Hochtritt, N; Obristwachtmeister [ – ] Hochtritt stand 1636/1637 als Obristwachtmeister in kursächsischen Diensten.
„Banér war vom Wittstocker[1] Siegesfeld nach Hessen gezogen und hatte sich dann in dem starken Erfurt[2] seinen Hochsitz gebaut, um von dort aus Thüringen und weiterhin Kursachsen als schwedische Domäne zu regieren. Es schwebte ihm wohl der Gedanke eines Sonderfürstentums vor, wie es die Idee Bernhards von Weimar am Oberrhein schuf.

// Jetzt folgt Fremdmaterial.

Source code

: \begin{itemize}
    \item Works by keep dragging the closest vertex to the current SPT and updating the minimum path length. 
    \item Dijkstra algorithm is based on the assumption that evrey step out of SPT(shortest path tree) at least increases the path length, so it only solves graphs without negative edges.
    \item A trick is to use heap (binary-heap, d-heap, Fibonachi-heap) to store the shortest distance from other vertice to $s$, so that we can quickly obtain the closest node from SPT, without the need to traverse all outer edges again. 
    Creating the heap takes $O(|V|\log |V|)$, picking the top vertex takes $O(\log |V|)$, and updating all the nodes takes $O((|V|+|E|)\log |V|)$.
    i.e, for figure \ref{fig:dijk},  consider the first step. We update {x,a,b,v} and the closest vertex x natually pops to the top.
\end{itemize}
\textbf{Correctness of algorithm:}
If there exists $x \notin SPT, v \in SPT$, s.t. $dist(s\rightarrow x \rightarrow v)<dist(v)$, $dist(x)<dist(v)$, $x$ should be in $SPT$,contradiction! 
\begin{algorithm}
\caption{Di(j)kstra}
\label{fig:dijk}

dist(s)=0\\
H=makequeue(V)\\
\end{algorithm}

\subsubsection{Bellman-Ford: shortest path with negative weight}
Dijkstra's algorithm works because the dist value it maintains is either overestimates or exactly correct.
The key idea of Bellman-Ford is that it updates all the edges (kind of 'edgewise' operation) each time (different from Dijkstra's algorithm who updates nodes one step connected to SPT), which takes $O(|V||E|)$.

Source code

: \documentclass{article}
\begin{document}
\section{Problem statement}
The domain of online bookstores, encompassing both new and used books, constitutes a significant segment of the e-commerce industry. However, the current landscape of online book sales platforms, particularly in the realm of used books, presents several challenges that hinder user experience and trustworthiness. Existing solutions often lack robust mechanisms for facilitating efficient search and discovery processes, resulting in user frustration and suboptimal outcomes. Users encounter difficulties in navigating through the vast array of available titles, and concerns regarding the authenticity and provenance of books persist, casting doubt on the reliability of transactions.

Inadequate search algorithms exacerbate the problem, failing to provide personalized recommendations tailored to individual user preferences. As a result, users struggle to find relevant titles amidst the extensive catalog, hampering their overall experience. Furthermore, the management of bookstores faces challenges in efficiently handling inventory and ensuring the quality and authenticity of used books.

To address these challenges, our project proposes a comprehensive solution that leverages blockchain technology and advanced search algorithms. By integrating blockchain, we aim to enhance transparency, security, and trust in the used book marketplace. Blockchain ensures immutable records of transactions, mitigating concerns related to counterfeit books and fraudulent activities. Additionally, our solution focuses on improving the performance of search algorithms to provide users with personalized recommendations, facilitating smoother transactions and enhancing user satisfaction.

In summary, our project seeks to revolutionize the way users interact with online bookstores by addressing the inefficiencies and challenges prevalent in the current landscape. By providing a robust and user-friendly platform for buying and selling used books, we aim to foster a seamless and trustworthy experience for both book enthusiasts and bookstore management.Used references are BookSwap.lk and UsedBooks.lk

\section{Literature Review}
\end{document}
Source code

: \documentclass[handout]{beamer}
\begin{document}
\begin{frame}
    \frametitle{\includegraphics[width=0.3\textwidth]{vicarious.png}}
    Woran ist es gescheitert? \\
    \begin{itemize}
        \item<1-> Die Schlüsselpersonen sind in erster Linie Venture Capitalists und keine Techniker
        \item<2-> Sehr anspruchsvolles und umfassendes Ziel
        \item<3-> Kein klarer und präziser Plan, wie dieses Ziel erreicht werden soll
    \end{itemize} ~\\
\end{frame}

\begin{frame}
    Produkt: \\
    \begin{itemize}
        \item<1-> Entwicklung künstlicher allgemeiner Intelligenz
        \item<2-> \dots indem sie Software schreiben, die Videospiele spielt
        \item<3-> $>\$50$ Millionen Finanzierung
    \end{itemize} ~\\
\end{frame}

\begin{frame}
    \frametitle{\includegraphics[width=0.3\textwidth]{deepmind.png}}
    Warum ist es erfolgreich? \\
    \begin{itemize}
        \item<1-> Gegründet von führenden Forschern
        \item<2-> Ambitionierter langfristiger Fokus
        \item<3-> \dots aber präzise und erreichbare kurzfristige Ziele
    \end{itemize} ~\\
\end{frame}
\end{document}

Die sächsische Heeresleitung bereitete sich auf das Anrücken der Schweden von Erfurt her vor. Am 5. November [1636; BW] erhielt der Rat die Botschaft, daß der Oberst Joachim von Schleinitz Befehl erhalten habe, mit hundert Klitzingschen Dragonern, hundert Reitern vom Regiment des Herzogs Franz Karl [v. Sachsen-Lauenburg; BW] und mit den bürgerlichen Wachen ‚Stadt und Paß eventuell zu manutenieren“. Als Antwort setzte der Rat die üblichen Jeremiaden auf und bezeugte die Unmöglichkeit, sovielen Soldaten in einer Stadt Quartier zu machen, in der 213 Häuser infizieret, ausgestorben, wüst und leer stünden. Der Kurfürst ließ das unbeachtet und verfügte am 18. Dezember: ‚Weil den einkommenden Zeitungen nach der Feind wieder zurückgehen und allbereits zu Erfurt sein soll, so haben wir euch hiermit ermahnen und befehligen wollen, dass ihr euer Gewehr fertig haltet, uffn Notfall mit dem Kommandanten umbtretet und euch nicht eben von einer bloßen Partie schrecken lasset, denn, so wir vernehmen werden, dass der ganze Schwall gegen euch andringet, wollen wir euch weiter bescheiden“. Es findet sich in der Tat die Abschrift einer genauen Naumburger[3] Wachtordnung vom 19. Dezember. Darin ist die Ringmauer in fünf Abschnitte geteilt, die vom Herrentore bis zum Salztore, vom Salztore bis zum Viehtore, von da bis zum Jakobstore, dann bis zum Marientore und endlich wieder bis zum Herrentore reichen. Jedes Revier ist einem Hauptmann und einem Leutnant oder Fähndrich zugewiesen, die mit ihren Kompagnien die Posten zu stellen haben; und unter ihr Kommando treten auch die Bürgerwachen – 42 Mann aus dem Herrenviertel, 31 aus dem Salzviertel, 38 aus dem Neuviertel, 66 aus dem Viehviertel, 49 aus dem Jakobsviertel, 85 aus dem Marienviertel. Der Rat hatte auch drei Stück Geschütze im Zwinger aufstellen lassen. Und so schien denn die Stadt diesmal gegen die Schwedengefahr gerüstet zu sein.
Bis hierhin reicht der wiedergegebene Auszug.